Münchner Oberlandesgericht verhandelt Vorwurf des Landesverrats
Prozessauftakt gegen früheren BND-Mitarbeiter

Zahlreiche Lampen, Überwachungskameras und Zäune sichern in Berlin den Neubau des Bundesnachrichtendienstes. Bild: dpa
München. (dpa) Vor dem Münchner Oberlandesgericht (OLG) hat am Montag der Prozess gegen einen früheren Mitarbeiter des Bundesnachrichtendienstes (BND) wegen Landesverrats begonnen. Die Bundesanwaltschaft wirft ihm Spionage für den US-Geheimdienst CIA sowie für den russischen Geheimdienst vor.

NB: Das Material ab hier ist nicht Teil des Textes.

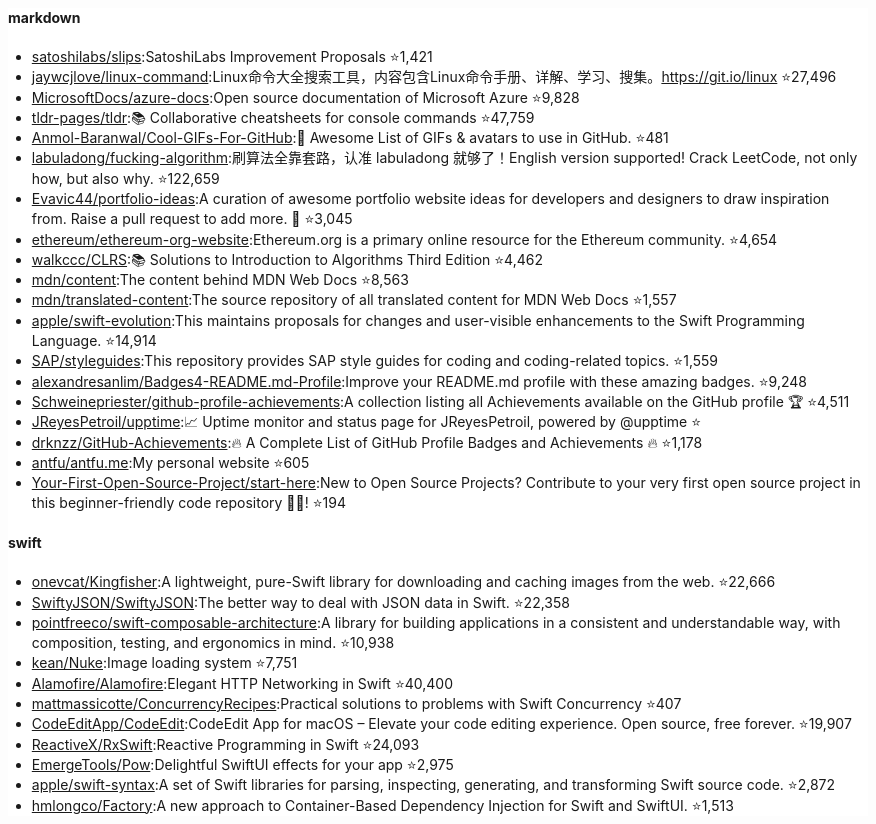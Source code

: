 #### markdown
* [satoshilabs/slips](https://github.com/satoshilabs/slips):SatoshiLabs Improvement Proposals ⭐1,421
* [jaywcjlove/linux-command](https://github.com/jaywcjlove/linux-command):Linux命令大全搜索工具，内容包含Linux命令手册、详解、学习、搜集。https://git.io/linux ⭐27,496
* [MicrosoftDocs/azure-docs](https://github.com/MicrosoftDocs/azure-docs):Open source documentation of Microsoft Azure ⭐9,828
* [tldr-pages/tldr](https://github.com/tldr-pages/tldr):📚 Collaborative cheatsheets for console commands ⭐47,759
* [Anmol-Baranwal/Cool-GIFs-For-GitHub](https://github.com/Anmol-Baranwal/Cool-GIFs-For-GitHub):🤝 Awesome List of GIFs & avatars to use in GitHub. ⭐481
* [labuladong/fucking-algorithm](https://github.com/labuladong/fucking-algorithm):刷算法全靠套路，认准 labuladong 就够了！English version supported! Crack LeetCode, not only how, but also why. ⭐122,659
* [Evavic44/portfolio-ideas](https://github.com/Evavic44/portfolio-ideas):A curation of awesome portfolio website ideas for developers and designers to draw inspiration from. Raise a pull request to add more. 💜 ⭐3,045
* [ethereum/ethereum-org-website](https://github.com/ethereum/ethereum-org-website):Ethereum.org is a primary online resource for the Ethereum community. ⭐4,654
* [walkccc/CLRS](https://github.com/walkccc/CLRS):📚 Solutions to Introduction to Algorithms Third Edition ⭐4,462
* [mdn/content](https://github.com/mdn/content):The content behind MDN Web Docs ⭐8,563
* [mdn/translated-content](https://github.com/mdn/translated-content):The source repository of all translated content for MDN Web Docs ⭐1,557
* [apple/swift-evolution](https://github.com/apple/swift-evolution):This maintains proposals for changes and user-visible enhancements to the Swift Programming Language. ⭐14,914
* [SAP/styleguides](https://github.com/SAP/styleguides):This repository provides SAP style guides for coding and coding-related topics. ⭐1,559
* [alexandresanlim/Badges4-README.md-Profile](https://github.com/alexandresanlim/Badges4-README.md-Profile):Improve your README.md profile with these amazing badges. ⭐9,248
* [Schweinepriester/github-profile-achievements](https://github.com/Schweinepriester/github-profile-achievements):A collection listing all Achievements available on the GitHub profile 🏆 ⭐4,511
* [JReyesPetroil/upptime](https://github.com/JReyesPetroil/upptime):📈 Uptime monitor and status page for JReyesPetroil, powered by @upptime ⭐
* [drknzz/GitHub-Achievements](https://github.com/drknzz/GitHub-Achievements):🔥 A Complete List of GitHub Profile Badges and Achievements 🔥 ⭐1,178
* [antfu/antfu.me](https://github.com/antfu/antfu.me):My personal website ⭐605
* [Your-First-Open-Source-Project/start-here](https://github.com/Your-First-Open-Source-Project/start-here):New to Open Source Projects? Contribute to your very first open source project in this beginner-friendly code repository 👨‍💻! ⭐194

#### swift
* [onevcat/Kingfisher](https://github.com/onevcat/Kingfisher):A lightweight, pure-Swift library for downloading and caching images from the web. ⭐22,666
* [SwiftyJSON/SwiftyJSON](https://github.com/SwiftyJSON/SwiftyJSON):The better way to deal with JSON data in Swift. ⭐22,358
* [pointfreeco/swift-composable-architecture](https://github.com/pointfreeco/swift-composable-architecture):A library for building applications in a consistent and understandable way, with composition, testing, and ergonomics in mind. ⭐10,938
* [kean/Nuke](https://github.com/kean/Nuke):Image loading system ⭐7,751
* [Alamofire/Alamofire](https://github.com/Alamofire/Alamofire):Elegant HTTP Networking in Swift ⭐40,400
* [mattmassicotte/ConcurrencyRecipes](https://github.com/mattmassicotte/ConcurrencyRecipes):Practical solutions to problems with Swift Concurrency ⭐407
* [CodeEditApp/CodeEdit](https://github.com/CodeEditApp/CodeEdit):CodeEdit App for macOS – Elevate your code editing experience. Open source, free forever. ⭐19,907
* [ReactiveX/RxSwift](https://github.com/ReactiveX/RxSwift):Reactive Programming in Swift ⭐24,093
* [EmergeTools/Pow](https://github.com/EmergeTools/Pow):Delightful SwiftUI effects for your app ⭐2,975
* [apple/swift-syntax](https://github.com/apple/swift-syntax):A set of Swift libraries for parsing, inspecting, generating, and transforming Swift source code. ⭐2,872
* [hmlongco/Factory](https://github.com/hmlongco/Factory):A new approach to Container-Based Dependency Injection for Swift and SwiftUI. ⭐1,513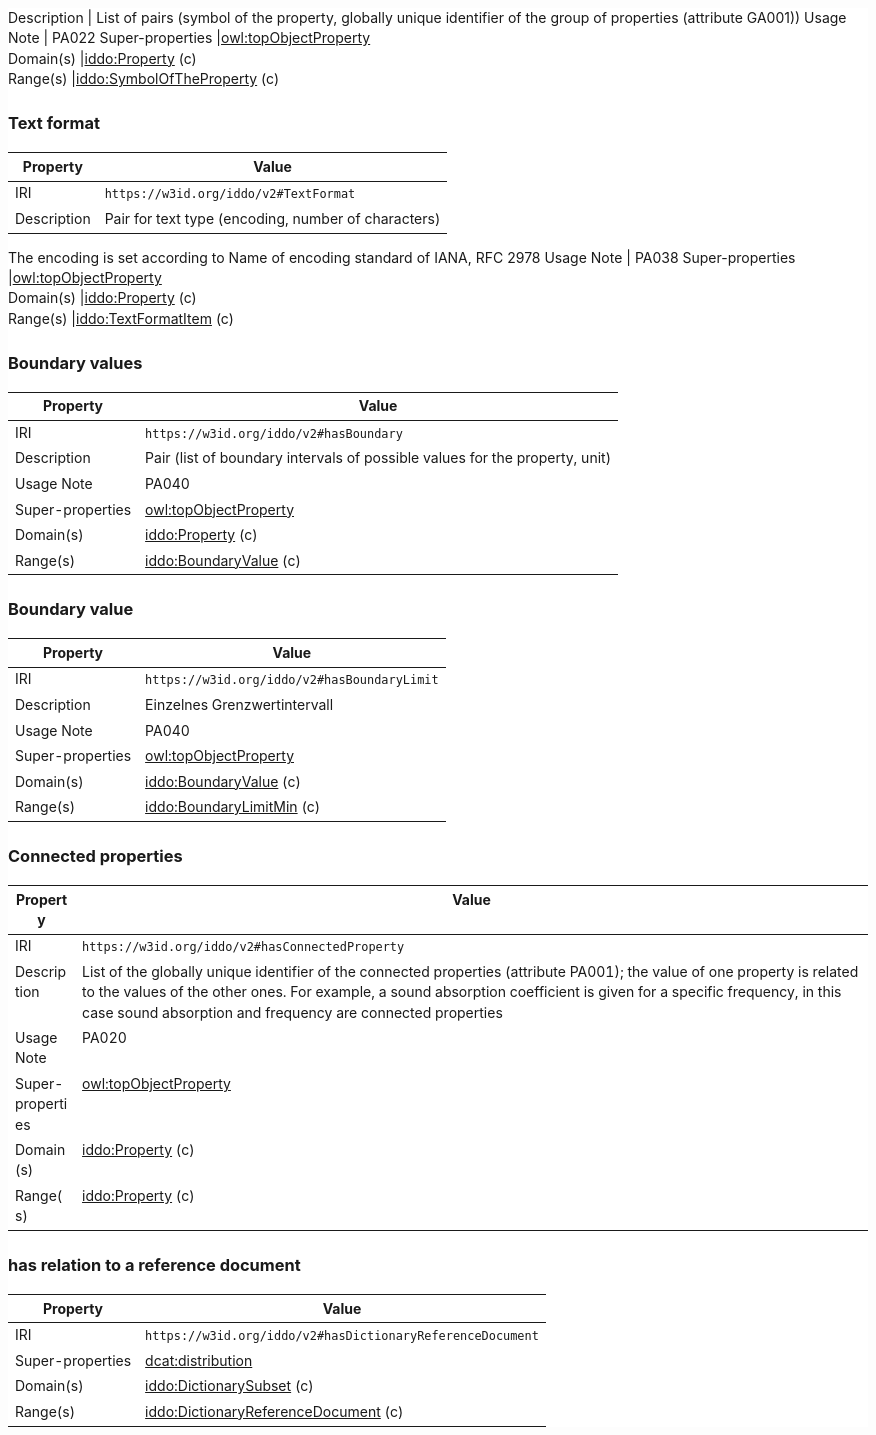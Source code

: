 Description | List of pairs (symbol of the property, globally unique identifier of the group of properties (attribute GA001))
Usage Note | PA022
Super-properties |[owl:topObjectProperty](http://www.w3.org/2002/07/owl#topObjectProperty)<br />
Domain(s) |[iddo:Property](Merkmal) (c)<br />
Range(s) |[iddo:SymbolOfTheProperty](Symbolofthepropertyinagivenpropertygroup) (c)<br />
[](Textformat)
### Text format
Property | Value
--- | ---
IRI | `https://w3id.org/iddo/v2#TextFormat`
Description | Pair for text type (encoding, number of characters)
 The encoding is set according to Name of encoding standard of IANA, RFC 2978
Usage Note | PA038
Super-properties |[owl:topObjectProperty](http://www.w3.org/2002/07/owl#topObjectProperty)<br />
Domain(s) |[iddo:Property](Merkmal) (c)<br />
Range(s) |[iddo:TextFormatItem](Textformatitem) (c)<br />
[](Boundaryvalues)
### Boundary values
Property | Value
--- | ---
IRI | `https://w3id.org/iddo/v2#hasBoundary`
Description | Pair (list of boundary intervals of possible values for the property, unit)
Usage Note | PA040
Super-properties |[owl:topObjectProperty](http://www.w3.org/2002/07/owl#topObjectProperty)<br />
Domain(s) |[iddo:Property](Merkmal) (c)<br />
Range(s) |[iddo:BoundaryValue](Boundaryvalueslist) (c)<br />
[](Boundaryvalue)
### Boundary value
Property | Value
--- | ---
IRI | `https://w3id.org/iddo/v2#hasBoundaryLimit`
Description | Einzelnes Grenzwertintervall
Usage Note | PA040
Super-properties |[owl:topObjectProperty](http://www.w3.org/2002/07/owl#topObjectProperty)<br />
Domain(s) |[iddo:BoundaryValue](Boundaryvalueslist) (c)<br />
Range(s) |[iddo:BoundaryLimitMin](UntererGrenzwert) (c)<br />
[](Connectedproperties)
### Connected properties
Property | Value
--- | ---
IRI | `https://w3id.org/iddo/v2#hasConnectedProperty`
Description | List of the globally unique identifier of the connected properties (attribute PA001); the value of one property is related to the values of the other ones. For example, a sound absorption coefficient is given for a specific frequency, in this case sound absorption and frequency are connected properties
Usage Note | PA020
Super-properties |[owl:topObjectProperty](http://www.w3.org/2002/07/owl#topObjectProperty)<br />
Domain(s) |[iddo:Property](Merkmal) (c)<br />
Range(s) |[iddo:Property](Merkmal) (c)<br />
[](hasrelationtoareferencedocument)
### has relation to a reference document
Property | Value
--- | ---
IRI | `https://w3id.org/iddo/v2#hasDictionaryReferenceDocument`
Super-properties |[dcat:distribution](http://www.w3.org/ns/dcat#distribution)<br />
Domain(s) |[iddo:DictionarySubset](TeilmengedesDatenkatalogs) (c)<br />
Range(s) |[iddo:DictionaryReferenceDocument](Referenzdokument) (c)<br />
[](hasdictionarysubset)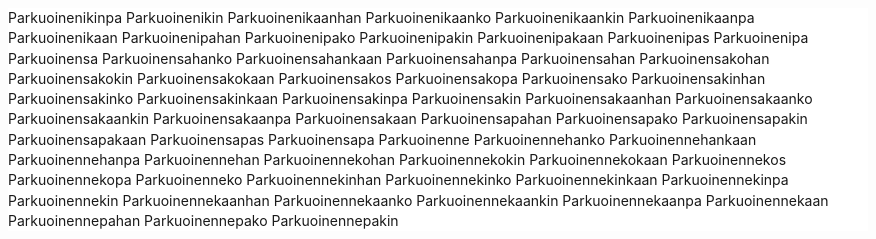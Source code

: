 Parkuoinenikinpa
Parkuoinenikin
Parkuoinenikaanhan
Parkuoinenikaanko
Parkuoinenikaankin
Parkuoinenikaanpa
Parkuoinenikaan
Parkuoinenipahan
Parkuoinenipako
Parkuoinenipakin
Parkuoinenipakaan
Parkuoinenipas
Parkuoinenipa
Parkuoinensa
Parkuoinensahanko
Parkuoinensahankaan
Parkuoinensahanpa
Parkuoinensahan
Parkuoinensakohan
Parkuoinensakokin
Parkuoinensakokaan
Parkuoinensakos
Parkuoinensakopa
Parkuoinensako
Parkuoinensakinhan
Parkuoinensakinko
Parkuoinensakinkaan
Parkuoinensakinpa
Parkuoinensakin
Parkuoinensakaanhan
Parkuoinensakaanko
Parkuoinensakaankin
Parkuoinensakaanpa
Parkuoinensakaan
Parkuoinensapahan
Parkuoinensapako
Parkuoinensapakin
Parkuoinensapakaan
Parkuoinensapas
Parkuoinensapa
Parkuoinenne
Parkuoinennehanko
Parkuoinennehankaan
Parkuoinennehanpa
Parkuoinennehan
Parkuoinennekohan
Parkuoinennekokin
Parkuoinennekokaan
Parkuoinennekos
Parkuoinennekopa
Parkuoinenneko
Parkuoinennekinhan
Parkuoinennekinko
Parkuoinennekinkaan
Parkuoinennekinpa
Parkuoinennekin
Parkuoinennekaanhan
Parkuoinennekaanko
Parkuoinennekaankin
Parkuoinennekaanpa
Parkuoinennekaan
Parkuoinennepahan
Parkuoinennepako
Parkuoinennepakin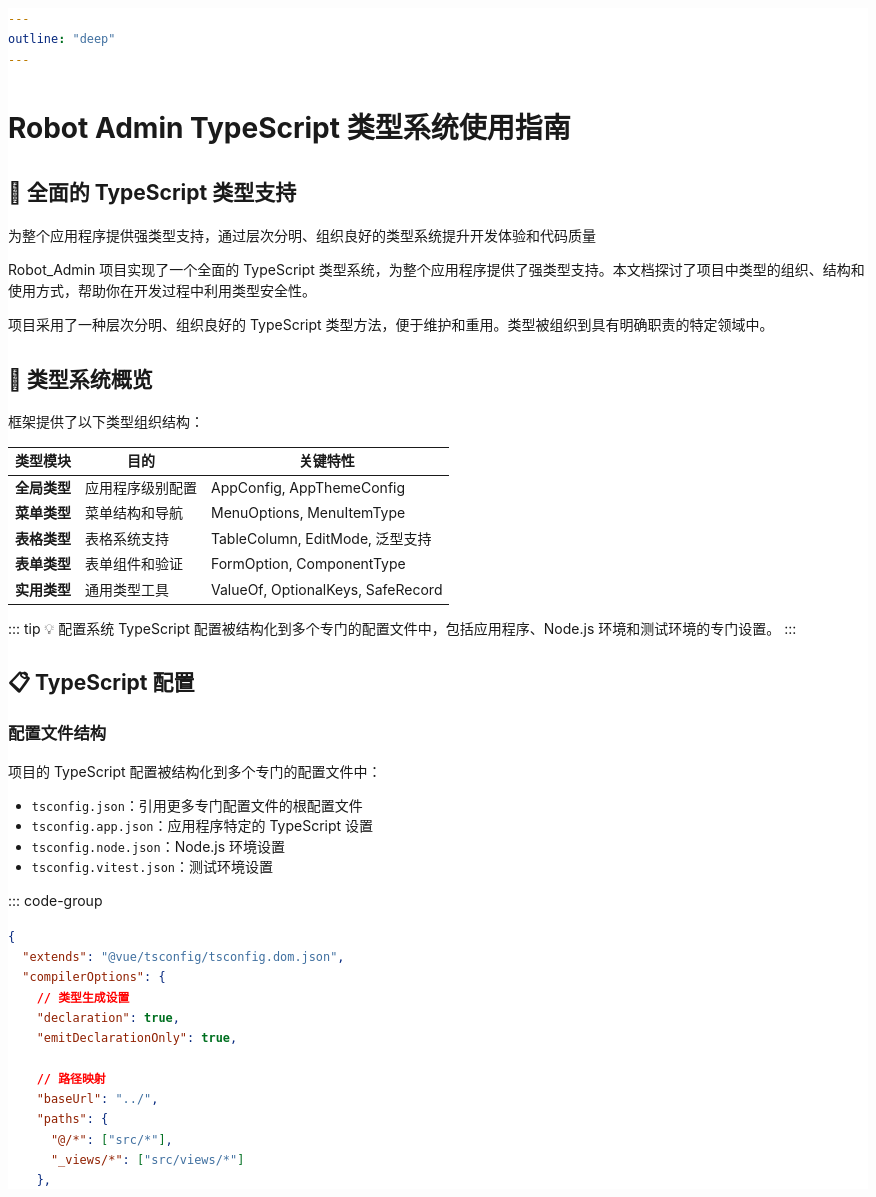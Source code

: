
 ```yaml
---
outline: "deep"
---
```


# Robot Admin TypeScript 类型系统使用指南

<div class="hero-banner">
  <h2>🔧 全面的 TypeScript 类型支持</h2>
  <p>为整个应用程序提供强类型支持，通过层次分明、组织良好的类型系统提升开发体验和代码质量</p>
</div>

Robot_Admin 项目实现了一个全面的 TypeScript 类型系统，为整个应用程序提供了强类型支持。本文档探讨了项目中类型的组织、结构和使用方式，帮助你在开发过程中利用类型安全性。

项目采用了一种层次分明、组织良好的 TypeScript 类型方法，便于维护和重用。类型被组织到具有明确职责的特定领域中。

<ImgPreview src="robot/guide/18.png" title="类型系统作用流转图" width="80%"/>

## 🎯 类型系统概览

框架提供了以下类型组织结构：

| 类型模块     | 目的             | 关键特性                          |
| ------------ | ---------------- | --------------------------------- |
| **全局类型** | 应用程序级别配置 | AppConfig, AppThemeConfig         |
| **菜单类型** | 菜单结构和导航   | MenuOptions, MenuItemType         |
| **表格类型** | 表格系统支持     | TableColumn, EditMode, 泛型支持   |
| **表单类型** | 表单组件和验证   | FormOption, ComponentType         |
| **实用类型** | 通用类型工具     | ValueOf, OptionalKeys, SafeRecord |

::: tip 💡 配置系统
TypeScript 配置被结构化到多个专门的配置文件中，包括应用程序、Node.js 环境和测试环境的专门设置。
:::

## 📋 TypeScript 配置

### 配置文件结构

项目的 TypeScript 配置被结构化到多个专门的配置文件中：

- `tsconfig.json`：引用更多专门配置文件的根配置文件
- `tsconfig.app.json`：应用程序特定的 TypeScript 设置
- `tsconfig.node.json`：Node.js 环境设置
- `tsconfig.vitest.json`：测试环境设置

::: code-group

```json [tsconfig.app.json]
{
  "extends": "@vue/tsconfig/tsconfig.dom.json",
  "compilerOptions": {
    // 类型生成设置
    "declaration": true,
    "emitDeclarationOnly": true,

    // 路径映射
    "baseUrl": "../",
    "paths": {
      "@/*": ["src/*"],
      "_views/*": ["src/views/*"]
    },
```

Zwischen Mitte Mai 2008 und Mitte 2014 soll er als BND-Mitarbeiter geheime Dokumente und Informationen weitergegeben und dafür Geld bekommen haben. Der junge Mann war im Juli 2014 festgenommen worden und sitzt seither in Untersuchungshaft. Ihm werden Landesverrat, die Verletzung von Dienstgeheimnissen und Bestechlichkeit vorgeworfen. In dem Prozess sind zunächst 24 Verhandlungstage bis zum 15. März 2016 vorgesehen.

Der Fall hatte 2014 für großes Aufsehen gesorgt. Eine Folge: Der höchste Geheimdienstvertreter der USA musste Deutschland verlassen.

Deutsche Agentennamen weitergegeben?

Der Angeklagte soll seit 2007 Mitarbeiter des BND gewesen und seit 2008 mit dem US-Geheimdienst CIA zusammengearbeitet haben. Er soll Dokumente und interne Informationen über Arbeit und Personal des BND an die CIA geliefert und mindestens 95.000 Euro dafür erhalten haben.

Der Mann soll bereits zugegeben haben, auch eine streng geheime Liste mit Decknamen und echten Identitäten deutscher Agenten weitergegeben zu haben. Mitte 2014 soll der Angeklagte außerdem drei BND-Dokumente an das russische Generalkonsulat in München übergeben haben.

Auf Landesverrat steht eine Freiheitsstrafe von mindestens einem Jahr. In besonders schweren Fällen liegt die Strafe laut Strafgesetzbuch bei mindestens fünf Jahren und reicht bis lebenslang.